Avere una maggioranza parlamentare non basta per governare. Il nodo della destra è quello della scelta dei ministri. La premier designata dovrà comporre un equilibrio che non riguarda soltanto le alchimie interne ai quattro partiti della maggioranza, la cui compattezza, peraltro, giorno dopo giorno, si riduce.

Giorgia Meloni dovrà affrontare la sfida della governabilità, che significa risolvere la questione della credibilità dei componenti del suo governo.

Opposizione

Fratelli d’Italia è stato l’unico partito ad opporsi all’esecutivo tecnico di Mario Draghi. Gli elettori l’hanno premiato per questo motivo: hanno creduto alla proposta sovranista della destra di rimettere la politica al governo del paese. Prima del voto pochi immaginavano che i vincitori avrebbero avuto bisogno di risolvere il toto-ministri individuando candidati dotati di credenziali professionali neutralizzate politicamente.

Dal giorno dopo il voto, l’impegno della leader di Fratelli d’Italia è stato costantemente diretto a rassicurare, per mostrarsi affidabile. Non solo verso l’altra parte del paese che non l’ha votata, ma anche verso le cancellerie europee più preoccupate della sua vittoria.

Cercare e ricevere il sostegno di Mario Draghi da parte di Meloni non si spiega solo col fair play di un passaggio di consegne a palazzo Chigi. Moderare i toni e i messaggi politici rispetto al passato recente (vedi il comizio in Spagna dai neofranchisti di Vox) non si giustifica soltanto perché così impone il galateo istituzionale della premiership. I precedenti della legislatura appena conclusa hanno lasciato un segno indelebile.

I veti del Quirinale

Il veto del presidente Sergio Mattarella alla nomina di Paolo Savona a ministro dell’Economia a causa del suo antieuropeismo, o la tutela offerta dal Quirinale nei confronti dei tre esecutivi che si sono susseguiti stanno a dimostrare un fatto: ogni governo della repubblica ha di fronte a sé vincoli interni ed esterni che non possono essere elusi e che il capo dello stato è pronto a presidiare.

Nel caso della destra tutto ciò significa una cosa sola: nominare esponenti tecnici nei ministeri chiave. E qui casca l’asino. Il vicolo cieco, in cui da settimane si sono cacciati i leader della nuova maggioranza, è questo: come conciliare la volontà di rimettere al centro la politica con l’esigenza di comporre un governo che comprenda non solo esponenti di partito ma anche un certo numero di ministri tecnici?
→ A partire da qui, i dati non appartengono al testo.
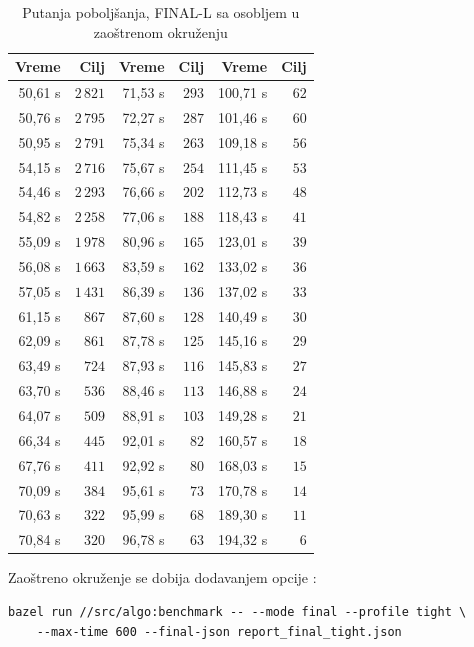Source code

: \documentclass[12pt,oneside]{memoir}
\begin{document}
\begin{table}[ht]
\centering
\caption{Putanja poboljšanja, FINAL-L sa osobljem u zaoštrenom okruženju}
\label{tbl:tight_traj_l}
\begin{tabular}{rr@{\hskip 2em}rr@{\hskip 2em}rr}
\toprule
\textbf{Vreme} & \textbf{Cilj} & \textbf{Vreme} & \textbf{Cilj}
& \textbf{Vreme} & \textbf{Cilj} \\
\midrule
50,61 s & $2\,821$ & 71,53 s & $293$ & 100,71 s & $62$ \\
50,76 s & $2\,795$ & 72,27 s & $287$ & 101,46 s & $60$ \\
50,95 s & $2\,791$ & 75,34 s & $263$ & 109,18 s & $56$ \\
54,15 s & $2\,716$ & 75,67 s & $254$ & 111,45 s & $53$ \\
54,46 s & $2\,293$ & 76,66 s & $202$ & 112,73 s & $48$ \\
54,82 s & $2\,258$ & 77,06 s & $188$ & 118,43 s & $41$ \\
55,09 s & $1\,978$ & 80,96 s & $165$ & 123,01 s & $39$ \\
56,08 s & $1\,663$ & 83,59 s & $162$ & 133,02 s & $36$ \\
57,05 s & $1\,431$ & 86,39 s & $136$ & 137,02 s & $33$ \\
61,15 s & $867$    & 87,60 s & $128$ & 140,49 s & $30$ \\
62,09 s & $861$    & 87,78 s & $125$ & 145,16 s & $29$ \\
63,49 s & $724$    & 87,93 s & $116$ & 145,83 s & $27$ \\
63,70 s & $536$    & 88,46 s & $113$ & 146,88 s & $24$ \\
64,07 s & $509$    & 88,91 s & $103$ & 149,28 s & $21$ \\
66,34 s & $445$    & 92,01 s & $82$  & 160,57 s & $18$ \\
67,76 s & $411$    & 92,92 s & $80$  & 168,03 s & $15$ \\
70,09 s & $384$    & 95,61 s & $73$  & 170,78 s & $14$ \\
70,63 s & $322$    & 95,99 s & $68$  & 189,30 s & $11$ \\
70,84 s & $320$    & 96,78 s & $63$  & 194,32 s & $6$  \\
\bottomrule
\end{tabular}
\end{table}

Zaoštreno okruženje se dobija dodavanjem opcije :

\begin{english}
\begin{verbatim}
bazel run //src/algo:benchmark -- --mode final --profile tight \
    --max-time 600 --final-json report_final_tight.json
\end{verbatim}
\end{english}
\end{document}
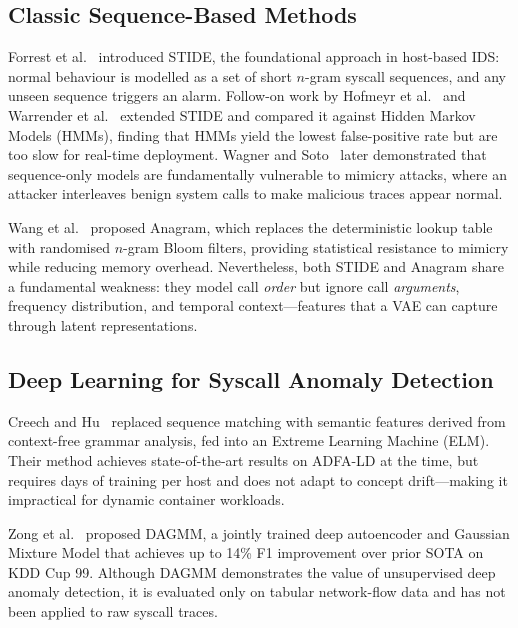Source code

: \subsection{Classic Sequence-Based Methods}
\label{subsec:classic}

Forrest et al.~\cite{forrest1996sense} introduced STIDE, the foundational approach in
host-based IDS: normal behaviour is modelled as a set of short $n$-gram syscall sequences,
and any unseen sequence triggers an alarm.
Follow-on work by Hofmeyr et al.~\cite{hofmeyr1998ids} and Warrender et
al.~\cite{warrender1999detecting} extended STIDE and compared it against Hidden Markov
Models (HMMs), finding that HMMs yield the lowest false-positive rate but are too slow for
real-time deployment. Wagner and Soto~\cite{wagner2002mimicry} later demonstrated that
sequence-only models are fundamentally vulnerable to mimicry attacks, where an attacker
interleaves benign system calls to make malicious traces appear normal.

Wang et al.~\cite{wang2006anagram} proposed Anagram, which replaces the deterministic lookup
table with randomised $n$-gram Bloom filters, providing statistical resistance to mimicry
while reducing memory overhead. Nevertheless, both STIDE and Anagram share a fundamental
weakness: they model call \textit{order} but ignore call \textit{arguments}, frequency
distribution, and temporal context---features that a VAE can capture through latent
representations.

\subsection{Deep Learning for Syscall Anomaly Detection}
\label{subsec:deep}

Creech and Hu~\cite{creech2014semantic} replaced sequence matching with semantic features
derived from context-free grammar analysis, fed into an Extreme Learning Machine (ELM).
Their method achieves state-of-the-art results on ADFA-LD at the time, but requires
days of training per host and does not adapt to concept drift---making it impractical
for dynamic container workloads.

Zong et al.~\cite{zong2018dagmm} proposed DAGMM, a jointly trained deep autoencoder and
Gaussian Mixture Model that achieves up to 14\% F1 improvement over prior SOTA on KDD Cup
99. Although DAGMM demonstrates the value of unsupervised deep anomaly detection, it is
evaluated only on tabular network-flow data and has not been applied to raw syscall traces.

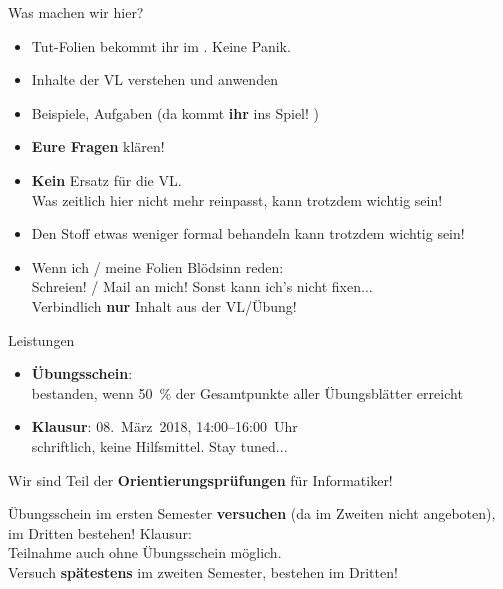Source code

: \begin{frame}[t]{Was machen wir hier?}
	\begin{itemize}[<+->]
		\item Tut-Folien bekommt ihr im \ILIAS. Keine Panik.
		\item Inhalte der VL verstehen und anwenden
		\item Beispiele, Aufgaben (da kommt \textbf{ihr} ins Spiel! \smiley)
		\item \textbf{Eure Fragen} klären! 
		\item \textbf{Kein} Ersatz für die VL. \\
			  Was zeitlich hier nicht mehr reinpasst, kann trotzdem wichtig sein!
	    \item Den Stoff etwas weniger formal behandeln \impl {} kann trotzdem wichtig sein! 
	    \item Wenn ich / meine Folien Blödsinn reden: \\
		      Schreien! / Mail an mich! \impl Sonst kann ich's nicht fixen... \frownie \\
		      Verbindlich \textbf{nur} Inhalt aus der VL/Übung! 
	\end{itemize}
\end{frame}

\begin{frame}[t]{Leistungen}
	\begin{itemize}
		\item \textbf{Übungsschein}: \\
			  bestanden, wenn 50~\% der Gesamtpunkte aller Übungsblätter erreicht \\
		\item \textbf{Klausur}: 08.~März~2018, 14:00–16:00~Uhr \\
			  schriftlich, keine Hilfsmittel. \quad Stay tuned...
	\end{itemize}
	\pause
	Wir sind Teil der \textbf{Orientierungsprüfungen} für Informatiker!
	\begin{itemize}
		\implitem Übungsschein im ersten Semester \textbf{versuchen} (da im Zweiten nicht angeboten), im Dritten bestehen! 
		\implitem Klausur: \\
		Teilnahme auch ohne Übungsschein möglich. \\
		Versuch \textbf{spätestens} im zweiten Semester, bestehen im Dritten!
	\end{itemize}
	
	\pause
\end{frame}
Il dubbio amletico tra fedeltà al mandato elettorale e Realpolitik produce altre contraddizioni.

Anatra zoppa

Proporre al capo dello stato ministri tecnici nei dicasteri chiave – o accettare la probabile o auspicata moral suasion del Quirinale in tale direzione – finirà per rendere il futuro governo un’anatra zoppa.

Come potrebbe Giorgia Meloni governare se, ad esempio, il dicastero degli Esteri, dell’Interno o dell’Economia fossero ricoperti da civil servant che, proprio perché tecnici, risponderebbero più alla propria etica professionale o alle aspettative dei partner europei che ai diktat della destra?

Un governo siffatto, un po’ politico e un po’ tecnico, si presenterebbe fin dall’inizio come un esecutivo “sotto tutela”. Sarebbe uno schiaffo agli elettori e un’ammissione preventiva di debolezza.

Torna l’alternativa di un governo tutto politico. La coperta però è corta. La scelta di ministri di partito riaprirebbe le fratture interne alla maggioranza che, invece, la soluzione dei tecnici avrebbe il merito di ricucire.

“Parigi val bene una messa”, disse un re disposto a rinunciare al proprio credo pur di governare la Francia. Vedremo quali transazioni Giorgia Meloni accetterà pur di far durare il primo governo della destra dalla marcia su Roma.